Keywords

1 Literature Review

Face Recognition applications [7] have been widely applied in security systems. With the ever-accelerated development of face recognition technology, more and more identification work has been carried out by face recognition. Common applications include [8]: access control systems for classified departments, login systems for laptops and mobile unlocking systems. For its convenience, efficiency and user-friendliness, face recognition has become one of a most important encryption and decryption methods.

The biggest criticism for face recognition is that the systems are unable to distinguish the liveness of the human face, that is to say, tell apart a real person from photos or videos of that person [9]. Common attacks on face recognition systems are based on users’ photos or video recordings. In fact, even when a user is unconscious or asleep, their faces can still be used to pass the authentication. As it was revealed in the famous international conference, Black Hat, a widely recognized face recognition authentication system was easily bypassed with a color image of a user [10].

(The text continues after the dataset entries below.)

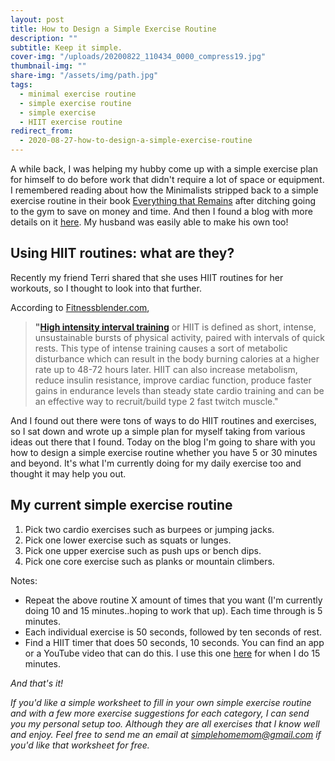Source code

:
```yaml
---
layout: post
title: How to Design a Simple Exercise Routine
description: ""
subtitle: Keep it simple.
cover-img: "/uploads/20200822_110434_0000_compress19.jpg"
thumbnail-img: ""
share-img: "/assets/img/path.jpg"
tags:
  - minimal exercise routine
  - simple exercise routine
  - simple exercise
  - HIIT exercise routine
redirect_from:
  - 2020-08-27-how-to-design-a-simple-exercise-routine
---
```


A while back, I was helping my hubby come up with a simple exercise plan for himself to do before work that didn't require a lot of space or equipment. I remembered reading about how the Minimalists stripped back to a simple exercise routine in their book [Everything that Remains](https://amzn.to/2Cu5u3c) after ditching going to the gym to save on money and time. And then I found a blog with more details on it [here](https://www.theminimalists.com/18min/). My husband was easily able to make his own too!

## Using HIIT routines: what are they?

Recently my friend Terri shared that she uses HIIT routines for her workouts, so I thought to look into that further.

According to [Fitnessblender.com](https://www.fitnessblender.com/articles/what-is-hiit-and-how-do-i-use-it-in-my-training),

> **"**[**High intensity interval training**](https://www.fitnessblender.com/videos/bodyweight-hiit-cardio-workout-sweaty-at-home-cardio-hiit) or HIIT is defined as short, intense, unsustainable bursts of physical activity, paired with intervals of quick rests. This type of intense training causes a sort of metabolic disturbance which can result in the body burning calories at a higher rate up to 48-72 hours later. HIIT can also increase metabolism, reduce insulin resistance, improve cardiac function, produce faster gains in endurance levels than steady state cardio training and can be an effective way to recruit/build type 2 fast twitch muscle."

And I found out there were tons of ways to do HIIT routines and exercises, so I sat down and wrote up a simple plan for myself taking from various ideas out there that I found. Today on the blog I'm going to share with you how to design a simple exercise routine whether you have 5 or 30 minutes and beyond. It's what I'm currently doing for my daily exercise too and thought it may help you out.

## My current simple exercise routine

1. Pick two cardio exercises such as burpees or jumping jacks.
2. Pick one lower exercise such as squats or lunges.
3. Pick one upper exercise such as push ups or bench dips.
4. Pick one core exercise such as planks or mountain climbers.

Notes:

- Repeat the above routine X amount of times that you want (I'm currently doing 10 and 15 minutes..hoping to work that up). Each time through is 5 minutes.
- Each individual exercise is 50 seconds, followed by ten seconds of rest.
- Find a HIIT timer that does 50 seconds, 10 seconds. You can find an app or a YouTube video that can do this. I use this one [here](https://www.youtube.com/watch?v=-nRDPNGj2EU&list=PL9VK7qHep7EdvuE-Ux_hVKsADmizewBA5&index=2&t=609s) for when I do 15 minutes.

_And that's it!_

_If you'd like a simple worksheet to fill in your own simple exercise routine and with a few more exercise suggestions for each category, I can send you my personal setup too. Although they are all exercises that I know well and enjoy. Feel free to send me an email at_ [_simplehomemom@gmail.com_](mailto:simplehomemom@gmail.com) _if you'd like that worksheet for free._
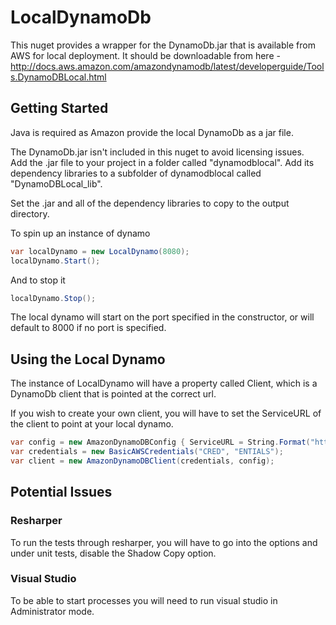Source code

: # LocalDynamoDb

This nuget provides a wrapper for the DynamoDb.jar that is available from AWS for local deployment. 
It should be downloadable from here - http://docs.aws.amazon.com/amazondynamodb/latest/developerguide/Tools.DynamoDBLocal.html

## Getting Started

Java is required as Amazon provide the local DynamoDb as a jar file.

The DynamoDb.jar isn't included in this nuget to avoid licensing issues.  
Add the .jar file to your project in a folder called "dynamodblocal".
Add its dependency libraries to a subfolder of dynamodblocal called "DynamoDBLocal_lib".

Set the .jar and all of the dependency libraries to copy to the output directory.

To spin up an instance of dynamo

```csharp
var localDynamo = new LocalDynamo(8080);
localDynamo.Start();
```

And to stop it
```csharp
localDynamo.Stop();
```

The local dynamo will start on the port specified in the constructor, or will default to 8000 if no port is specified.

## Using the Local Dynamo
The instance of LocalDynamo will have a property called Client, which is a DynamoDb client that is pointed at the correct url.

If you wish to create your own client, you will have to set the ServiceURL of the client to point at your local dynamo.

``` csharp
var config = new AmazonDynamoDBConfig { ServiceURL = String.Format("http://localhost:8000"};
var credentials = new BasicAWSCredentials("CRED", "ENTIALS");
var client = new AmazonDynamoDBClient(credentials, config);
```
## Potential Issues 
### Resharper

To run the tests through resharper, you will have to go into the options and under unit tests, disable the Shadow Copy option.

### Visual Studio

To be able to start processes you will need to run visual studio in Administrator mode.
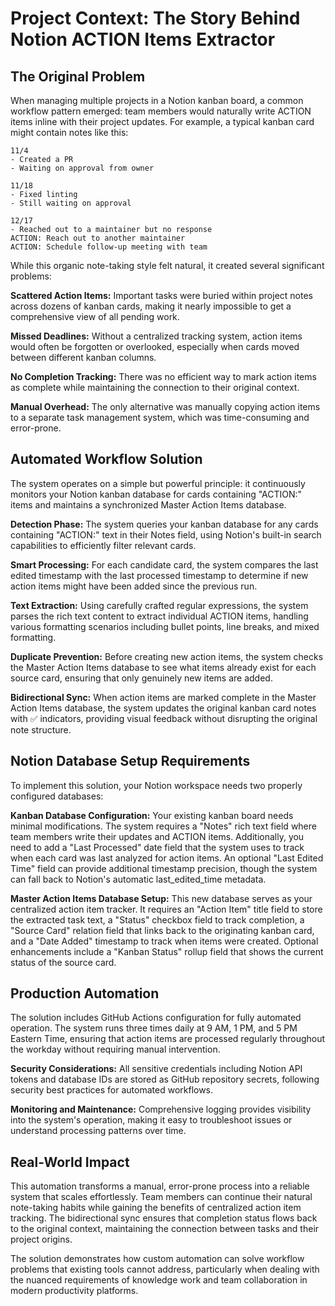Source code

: # Project Context: The Story Behind Notion ACTION Items Extractor

## The Original Problem

When managing multiple projects in a Notion kanban board, a common workflow pattern emerged: team members would naturally write ACTION items inline with their project updates. For example, a typical kanban card might contain notes like this:

```
11/4
- Created a PR
- Waiting on approval from owner

11/18
- Fixed linting
- Still waiting on approval

12/17
- Reached out to a maintainer but no response
ACTION: Reach out to another maintainer
ACTION: Schedule follow-up meeting with team
```

While this organic note-taking style felt natural, it created several significant problems:

**Scattered Action Items:** Important tasks were buried within project notes across dozens of kanban cards, making it nearly impossible to get a comprehensive view of all pending work.

**Missed Deadlines:** Without a centralized tracking system, action items would often be forgotten or overlooked, especially when cards moved between different kanban columns.

**No Completion Tracking:** There was no efficient way to mark action items as complete while maintaining the connection to their original context.

**Manual Overhead:** The only alternative was manually copying action items to a separate task management system, which was time-consuming and error-prone.

## Automated Workflow Solution

The system operates on a simple but powerful principle: it continuously monitors your Notion kanban database for cards containing "ACTION:" items and maintains a synchronized Master Action Items database.

**Detection Phase:** The system queries your kanban database for any cards containing "ACTION:" text in their Notes field, using Notion's built-in search capabilities to efficiently filter relevant cards.

**Smart Processing:** For each candidate card, the system compares the last edited timestamp with the last processed timestamp to determine if new action items might have been added since the previous run.

**Text Extraction:** Using carefully crafted regular expressions, the system parses the rich text content to extract individual ACTION items, handling various formatting scenarios including bullet points, line breaks, and mixed formatting.

**Duplicate Prevention:** Before creating new action items, the system checks the Master Action Items database to see what items already exist for each source card, ensuring that only genuinely new items are added.

**Bidirectional Sync:** When action items are marked complete in the Master Action Items database, the system updates the original kanban card notes with ✅ indicators, providing visual feedback without disrupting the original note structure.

## Notion Database Setup Requirements

To implement this solution, your Notion workspace needs two properly configured databases:

**Kanban Database Configuration:** Your existing kanban board needs minimal modifications. The system requires a "Notes" rich text field where team members write their updates and ACTION items. Additionally, you need to add a "Last Processed" date field that the system uses to track when each card was last analyzed for action items. An optional "Last Edited Time" field can provide additional timestamp precision, though the system can fall back to Notion's automatic last_edited_time metadata.

**Master Action Items Database Setup:** This new database serves as your centralized action item tracker. It requires an "Action Item" title field to store the extracted task text, a "Status" checkbox field to track completion, a "Source Card" relation field that links back to the originating kanban card, and a "Date Added" timestamp to track when items were created. Optional enhancements include a "Kanban Status" rollup field that shows the current status of the source card.

## Production Automation

The solution includes GitHub Actions configuration for fully automated operation. The system runs three times daily at 9 AM, 1 PM, and 5 PM Eastern Time, ensuring that action items are processed regularly throughout the workday without requiring manual intervention.

**Security Considerations:** All sensitive credentials including Notion API tokens and database IDs are stored as GitHub repository secrets, following security best practices for automated workflows.

**Monitoring and Maintenance:** Comprehensive logging provides visibility into the system's operation, making it easy to troubleshoot issues or understand processing patterns over time.

## Real-World Impact

This automation transforms a manual, error-prone process into a reliable system that scales effortlessly. Team members can continue their natural note-taking habits while gaining the benefits of centralized action item tracking. The bidirectional sync ensures that completion status flows back to the original context, maintaining the connection between tasks and their project origins.

The solution demonstrates how custom automation can solve workflow problems that existing tools cannot address, particularly when dealing with the nuanced requirements of knowledge work and team collaboration in modern productivity platforms.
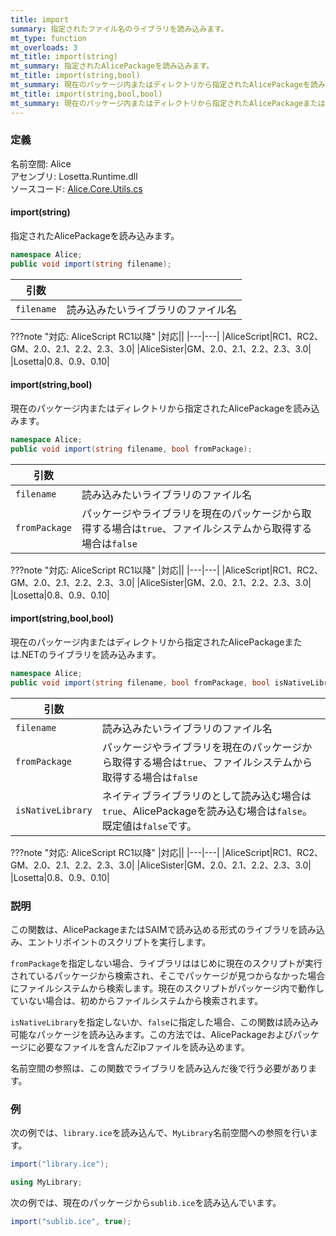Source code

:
 ```yaml
---
title: import
summary: 指定されたファイル名のライブラリを読み込みます。
mt_type: function
mt_overloads: 3
mt_title: import(string)
mt_summary: 指定されたAlicePackageを読み込みます。
mt_title: import(string,bool)
mt_summary: 現在のパッケージ内またはディレクトリから指定されたAlicePackageを読み込みます。
mt_title: import(string,bool,bool)
mt_summary: 現在のパッケージ内またはディレクトリから指定されたAlicePackageまたは.NETのライブラリを読み込みます。
---
```


### 定義
名前空間: Alice<br/>
アセンブリ: Losetta.Runtime.dll<br/>
ソースコード: [Alice.Core.Utils.cs](https://github.com/WSOFT-Project/Losetta/blob/master/Losetta.Runtime/Core/Alice.Core.Utils.cs)

#### import(string)

指定されたAlicePackageを読み込みます。

```cs title="AliceScript"
namespace Alice;
public void import(string filename);
```

|引数| |
|-|-|
|`filename`| 読み込みたいライブラリのファイル名|

???note "対応: AliceScript RC1以降"
    |対応||
    |---|---|
    |AliceScript|RC1、RC2、GM、2.0、2.1、2.2、2.3、3.0|
    |AliceSister|GM、2.0、2.1、2.2、2.3、3.0|
    |Losetta|0.8、0.9、0.10|

#### import(string,bool)

現在のパッケージ内またはディレクトリから指定されたAlicePackageを読み込みます。

```cs title="AliceScript"
namespace Alice;
public void import(string filename, bool fromPackage);
```

|引数| |
|-|-|
|`filename`| 読み込みたいライブラリのファイル名|
|`fromPackage`|パッケージやライブラリを現在のパッケージから取得する場合は`true`、ファイルシステムから取得する場合は`false`|

???note "対応: AliceScript RC1以降"
    |対応||
    |---|---|
    |AliceScript|RC1、RC2、GM、2.0、2.1、2.2、2.3、3.0|
    |AliceSister|GM、2.0、2.1、2.2、2.3、3.0|
    |Losetta|0.8、0.9、0.10|

#### import(string,bool,bool)

現在のパッケージ内またはディレクトリから指定されたAlicePackageまたは.NETのライブラリを読み込みます。

```cs title="AliceScript"
namespace Alice;
public void import(string filename, bool fromPackage, bool isNativeLibrary);
```

|引数| |
|-|-|
|`filename`| 読み込みたいライブラリのファイル名|
|`fromPackage`|パッケージやライブラリを現在のパッケージから取得する場合は`true`、ファイルシステムから取得する場合は`false`|
|`isNativeLibrary`|ネイティブライブラリのとして読み込む場合は`true`、AlicePackageを読み込む場合は`false`。既定値は`false`です。|

???note "対応: AliceScript RC1以降"
    |対応||
    |---|---|
    |AliceScript|RC1、RC2、GM、2.0、2.1、2.2、2.3、3.0|
    |AliceSister|GM、2.0、2.1、2.2、2.3、3.0|
    |Losetta|0.8、0.9、0.10|

### 説明
この関数は、AlicePackageまたはSAIMで読み込める形式のライブラリを読み込み、エントリポイントのスクリプトを実行します。

`fromPackage`を指定しない場合、ライブラリははじめに現在のスクリプトが実行されているパッケージから検索され、そこでパッケージが見つからなかった場合にファイルシステムから検索します。現在のスクリプトがパッケージ内で動作していない場合は、初めからファイルシステムから検索されます。

`isNativeLibrary`を指定しないか、`false`に指定した場合、この関数は読み込み可能なパッケージを読み込みます。この方法では、AlicePackageおよびパッケージに必要なファイルを含んだZipファイルを読み込めます。

名前空間の参照は、この関数でライブラリを読み込んだ後で行う必要があります。

### 例
次の例では、`library.ice`を読み込んで、`MyLibrary`名前空間への参照を行います。

```cs title="AliceScript"
import("library.ice");

using MyLibrary;
```

次の例では、現在のパッケージから`sublib.ice`を読み込んでいます。

```cs title="AliceScript"
import("sublib.ice", true);
```
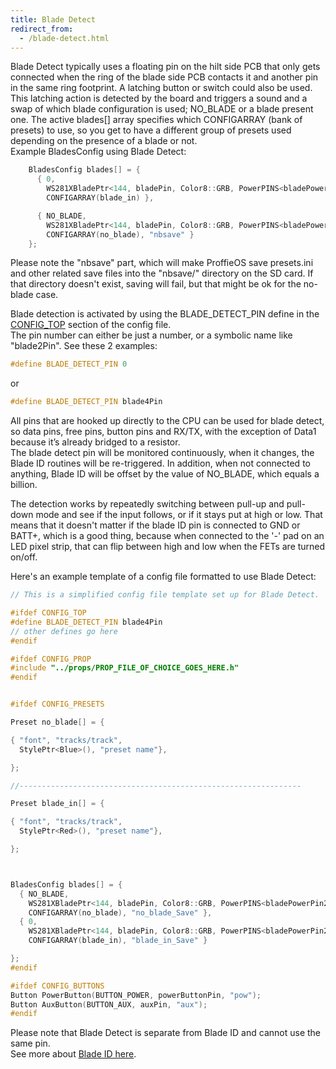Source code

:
 ```yaml
---
title: Blade Detect
redirect_from:
  - /blade-detect.html
---
```

Blade Detect typically uses a floating pin on the hilt side PCB that only gets connected when the ring of the blade side PCB contacts it and another pin in the same ring footprint. A latching button or switch could also be used.  
This latching action is detected by the board and triggers a sound and a swap of which blade configuration is used; NO_BLADE or a blade present one. The active blades[] array specifies which CONFIGARRAY (bank of presets) to use, so you get to have a different group of presets used depending on the presence of a blade or not.  
Example BladesConfig using Blade Detect:
```cpp
    BladesConfig blades[] = {
      { 0,
        WS281XBladePtr<144, bladePin, Color8::GRB, PowerPINS<bladePowerPin2, bladePowerPin3> >(),
        CONFIGARRAY(blade_in) },

      { NO_BLADE,
        WS281XBladePtr<144, bladePin, Color8::GRB, PowerPINS<bladePowerPin2, bladePowerPin3> >(),
        CONFIGARRAY(no_blade), "nbsave" }
    };
```

Please note the "nbsave" part, which will make ProffieOS save presets.ini and other related save files into the "nbsave/" directory on the SD card. If that directory doesn't exist, saving will fail, but that might be ok for the no-blade case.

  
Blade detection is activated by using the BLADE_DETECT_PIN define in the [CONFIG_TOP](/config/the-config_top-section) section of the config file.  
The pin number can either be just a number, or a symbolic name like "blade2Pin". See these 2 examples:   

```cpp
#define BLADE_DETECT_PIN 0
```
or  
```cpp
#define BLADE_DETECT_PIN blade4Pin  
```

All pins that are hooked up directly to the CPU can be used for blade detect, so data pins, free pins, button pins and RX/TX, with the exception of Data1 because it’s already bridged to a resistor.  
The blade detect pin will be monitored continuously, when it changes, the Blade ID routines will be re-triggered. In addition, when not connected to anything, Blade ID will be offset by the value of NO_BLADE, which equals a billion.

The detection works by repeatedly switching between pull-up and pull-down mode and see if the input follows, or if it stays put at high or low. That means that it doesn't matter if the blade ID pin is connected to GND or BATT+, which is a good thing, because when connected to the '-' pad on an LED pixel strip, that can flip between high and low when the FETs are turned on/off.

Here's an example template of a config file formatted to use Blade Detect:  
```cpp
// This is a simplified config file template set up for Blade Detect.

#ifdef CONFIG_TOP
#define BLADE_DETECT_PIN blade4Pin
// other defines go here
#endif

#ifdef CONFIG_PROP
#include "../props/PROP_FILE_OF_CHOICE_GOES_HERE.h"
#endif


#ifdef CONFIG_PRESETS

Preset no_blade[] = {

{ "font", "tracks/track",
  StylePtr<Blue>(), "preset name"},

};

//---------------------------------------------------------------

Preset blade_in[] = {

{ "font", "tracks/track",
  StylePtr<Red>(), "preset name"},

};



BladesConfig blades[] = {
  { NO_BLADE,
    WS281XBladePtr<144, bladePin, Color8::GRB, PowerPINS<bladePowerPin2, bladePowerPin3> >(),
    CONFIGARRAY(no_blade), "no_blade_Save" },
  { 0,
    WS281XBladePtr<144, bladePin, Color8::GRB, PowerPINS<bladePowerPin2, bladePowerPin3> >(),
    CONFIGARRAY(blade_in), "blade_in_Save" }

};
#endif

#ifdef CONFIG_BUTTONS
Button PowerButton(BUTTON_POWER, powerButtonPin, "pow"); 
Button AuxButton(BUTTON_AUX, auxPin, "aux");
#endif

```  

Please note that Blade Detect is separate from Blade ID and cannot use the same pin.  
See more about [Blade ID here](blade-id.html).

To overcome this limitation, various adaptations have been made based on the existing face recognition technology. Li [11] proposed a Fourier spectrum analysis method to evaluate the liveness of face that is based on: (1) the face in a photo has less high-frequency components than a real human face and (2) the frequency field changes in time of a face photo is subtle. Kollreider [13] applied a time frame method based on movements, which assumes that real human faces have distinct 3D structure, therefore during the movements, a special 2D movement pattern will be shown on image planes. One main feature of this pattern is that the movement range is wider in the inner area than outer. Kollreider [14] also used mouth movement to carry out the live authentication. Pan [12] gave an aliveness detection method based on different stages of blinks. Bao [15] applied face region light vectors from video series, which prevented the bypass with face images. Nevertheless, a pre-recorded face video with movement of facial organs is still able to bypass Bao’s system. In another approach, Kim [16] raised up an infrared face recognition system with 685 nm and 850 nm infrared lights. Then the light intensity information from the face (RGB value and brightness) will be projected to a 2D space, where the real human face and masked face are easier to be distinguished using Linear Discriminative Analysis (LDA). However, Kim’s system needs these two conditions for better accuracy: no occluding objects on forehead and having a constant distance between the camera and the user. As a newer study, Tronci [17] implemented a live detection algorithm combining movement information with pattern information (i.e. feature points’ location with movement information of these points) using feature points to carry out verification and using movement information to carry out live authentication.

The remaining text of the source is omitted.